*** Study material Section Begins ***

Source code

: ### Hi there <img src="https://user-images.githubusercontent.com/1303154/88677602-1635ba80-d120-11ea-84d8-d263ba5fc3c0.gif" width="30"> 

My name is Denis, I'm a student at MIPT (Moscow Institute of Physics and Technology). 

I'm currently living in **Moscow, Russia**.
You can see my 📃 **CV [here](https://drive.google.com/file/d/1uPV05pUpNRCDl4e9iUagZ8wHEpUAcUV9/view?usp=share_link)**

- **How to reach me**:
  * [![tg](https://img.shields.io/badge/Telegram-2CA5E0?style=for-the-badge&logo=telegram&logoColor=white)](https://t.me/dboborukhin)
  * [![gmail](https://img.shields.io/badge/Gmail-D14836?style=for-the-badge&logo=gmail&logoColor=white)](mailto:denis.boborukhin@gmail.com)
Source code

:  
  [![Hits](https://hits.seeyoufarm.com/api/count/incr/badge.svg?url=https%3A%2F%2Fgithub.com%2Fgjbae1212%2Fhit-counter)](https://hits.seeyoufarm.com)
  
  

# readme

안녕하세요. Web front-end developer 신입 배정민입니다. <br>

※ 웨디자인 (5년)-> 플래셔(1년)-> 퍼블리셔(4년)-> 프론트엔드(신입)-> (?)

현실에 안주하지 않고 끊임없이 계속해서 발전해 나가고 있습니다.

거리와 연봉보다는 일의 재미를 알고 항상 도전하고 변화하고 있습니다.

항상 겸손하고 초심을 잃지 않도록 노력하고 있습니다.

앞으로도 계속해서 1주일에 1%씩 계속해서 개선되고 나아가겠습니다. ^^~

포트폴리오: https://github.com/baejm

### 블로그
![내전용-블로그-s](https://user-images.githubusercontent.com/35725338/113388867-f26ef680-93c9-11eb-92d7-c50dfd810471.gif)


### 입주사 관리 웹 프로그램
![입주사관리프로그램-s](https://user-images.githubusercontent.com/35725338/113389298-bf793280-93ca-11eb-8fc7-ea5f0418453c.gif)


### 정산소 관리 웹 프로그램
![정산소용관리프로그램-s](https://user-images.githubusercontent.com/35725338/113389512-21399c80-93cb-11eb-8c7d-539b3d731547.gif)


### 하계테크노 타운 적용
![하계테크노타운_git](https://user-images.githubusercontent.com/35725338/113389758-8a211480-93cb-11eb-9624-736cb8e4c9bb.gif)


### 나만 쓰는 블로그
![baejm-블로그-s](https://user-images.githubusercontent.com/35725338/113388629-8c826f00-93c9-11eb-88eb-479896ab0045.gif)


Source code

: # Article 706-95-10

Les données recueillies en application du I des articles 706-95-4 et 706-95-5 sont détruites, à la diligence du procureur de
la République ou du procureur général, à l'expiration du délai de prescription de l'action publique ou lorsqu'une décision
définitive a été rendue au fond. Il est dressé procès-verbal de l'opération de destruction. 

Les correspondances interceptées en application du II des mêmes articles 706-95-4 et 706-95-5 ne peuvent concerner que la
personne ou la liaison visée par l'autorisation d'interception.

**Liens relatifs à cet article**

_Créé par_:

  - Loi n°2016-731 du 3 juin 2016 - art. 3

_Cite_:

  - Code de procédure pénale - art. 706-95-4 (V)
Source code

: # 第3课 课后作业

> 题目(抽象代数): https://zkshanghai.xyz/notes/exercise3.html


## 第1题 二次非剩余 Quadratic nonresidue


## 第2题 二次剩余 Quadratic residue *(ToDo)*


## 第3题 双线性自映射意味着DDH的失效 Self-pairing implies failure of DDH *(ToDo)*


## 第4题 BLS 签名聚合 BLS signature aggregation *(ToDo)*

*** Study material Section Ends ***

### What you have to do
Print exactly, and only, the lines running from the one that contains "définitive a été" to the last line of the records above.

### Completed exercise
définitive a été rendue au fond. Il est dressé procès-verbal de l'opération de destruction. 

Les correspondances interceptées en application du II des mêmes articles 706-95-4 et 706-95-5 ne peuvent concerner que la
personne ou la liaison visée par l'autorisation d'interception.

**Liens relatifs à cet article**

_Créé par_:

  - Loi n°2016-731 du 3 juin 2016 - art. 3

_Cite_:

  - Code de procédure pénale - art. 706-95-4 (V)
Source code

: # 第3课 课后作业

> 题目(抽象代数): https://zkshanghai.xyz/notes/exercise3.html


## 第1题 二次非剩余 Quadratic nonresidue


## 第2题 二次剩余 Quadratic residue *(ToDo)*


## 第3题 双线性自映射意味着DDH的失效 Self-pairing implies failure of DDH *(ToDo)*


## 第4题 BLS 签名聚合 BLS signature aggregation *(ToDo)*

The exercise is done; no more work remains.